Berlin (epd). Im vergangenen Jahr haben in Deutschland fast Dreiviertel der Asylsuchenden, über deren Schutzbegehren inhaltlich entschieden wurde, auch Schutz erhalten. Dies geht aus einer Antwort der Bundesregierung auf eine Anfrage der Linksfraktion im Bundestag hervor, die dem Evangelischen Pressedienst (epd) vorliegt. Die Fraktion erkundigte sich darin nach der sogenannten bereinigten Schutzquote, die formelle Entscheidungen außen vor lässt und nur jene Bescheide berücksichtigt, bei denen tatsächlich eine inhaltliche Prüfung des Asylgesuchs vorgenommen wurde. Sie lag im vergangenen Jahr bei 72,3 Prozent - nach Angaben der Linken so hoch wie noch nie.

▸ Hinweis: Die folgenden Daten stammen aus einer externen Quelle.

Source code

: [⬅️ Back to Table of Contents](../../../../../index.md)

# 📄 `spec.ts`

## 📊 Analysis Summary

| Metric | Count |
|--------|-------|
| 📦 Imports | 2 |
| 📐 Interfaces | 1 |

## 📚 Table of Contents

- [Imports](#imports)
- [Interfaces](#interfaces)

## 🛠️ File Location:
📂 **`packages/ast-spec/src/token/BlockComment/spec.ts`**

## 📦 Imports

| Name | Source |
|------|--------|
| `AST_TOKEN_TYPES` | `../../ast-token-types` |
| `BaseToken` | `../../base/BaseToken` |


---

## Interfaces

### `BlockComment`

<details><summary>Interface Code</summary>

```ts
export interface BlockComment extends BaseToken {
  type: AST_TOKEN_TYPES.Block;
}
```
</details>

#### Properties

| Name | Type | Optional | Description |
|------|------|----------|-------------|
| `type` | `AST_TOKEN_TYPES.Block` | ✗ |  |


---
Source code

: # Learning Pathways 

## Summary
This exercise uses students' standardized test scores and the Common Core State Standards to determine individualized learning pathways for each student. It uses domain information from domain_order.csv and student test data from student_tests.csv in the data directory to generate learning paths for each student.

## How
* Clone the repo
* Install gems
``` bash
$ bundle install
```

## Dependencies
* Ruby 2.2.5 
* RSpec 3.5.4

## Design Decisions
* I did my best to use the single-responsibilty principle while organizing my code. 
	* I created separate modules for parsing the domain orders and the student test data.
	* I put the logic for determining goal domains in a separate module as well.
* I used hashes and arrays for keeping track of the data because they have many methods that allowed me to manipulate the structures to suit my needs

Das Bundesamt für Migration und Flüchtlinge (Bamf), das die Asylentscheidungen trifft, gibt demgegenüber nur eine Gesamtschutzquote an, in die auch Ablehnungen aus formellen Gründen einfließen, etwa wenn ein anderer EU-Staat für die Aufnahme zuständig ist. Über die Asylberechtigung sagen diese Entscheidungen nichts aus. Die Schutzquote des Bamf lag 2022 bei 56,2 Prozent - damit aber auch deutlich höher als in den Vorjahren (2021: 39,9 Prozent, 2020: 43,1 Prozent).
Deutlich wird der Unterschied, wenn man die beiden Hauptherkunftsländer Asylsuchender im vergangenen Jahr betrachtet: Die Schutzquoten für die von Krieg und Repression gezeichneten Länder Syrien und Afghanistan gibt das Bundesamt mit 90,3 und 83,5 Prozent an. In der bereinigten Schutzquote, die nur die inhaltlichen Entscheidungen zählt, liegt die Schutzquote für diese Länder bei nahezu 100 Prozent. Die Ukraine ist in der Statistik nicht enthalten, da Kriegsflüchtlinge von dort kein Asylverfahren durchlaufen müssen, um in Deutschland bleiben zu können.
Die Rekord-Schutzquote mache deutlich, wie sehr sich die Lage in vielen Herkunftsländern verschlechtert habe und wie sehr Asylsuchende Hilfe benötigten, sagte die Linken-Abgeordnete Clara Bünger dem epd. „Da nützt es nichts, rechtswidrige, realitätsferne und inhumane Debatten über eine Begrenzung der Fluchtmigration zu führen“, sagte sie. Wegen der im vergangenen Jahr gestiegenen Zahl von Flüchtlingen waren Forderungen unter anderem nach einem stärkeren Grenzschutz an der EU-Außengrenze lauter geworden.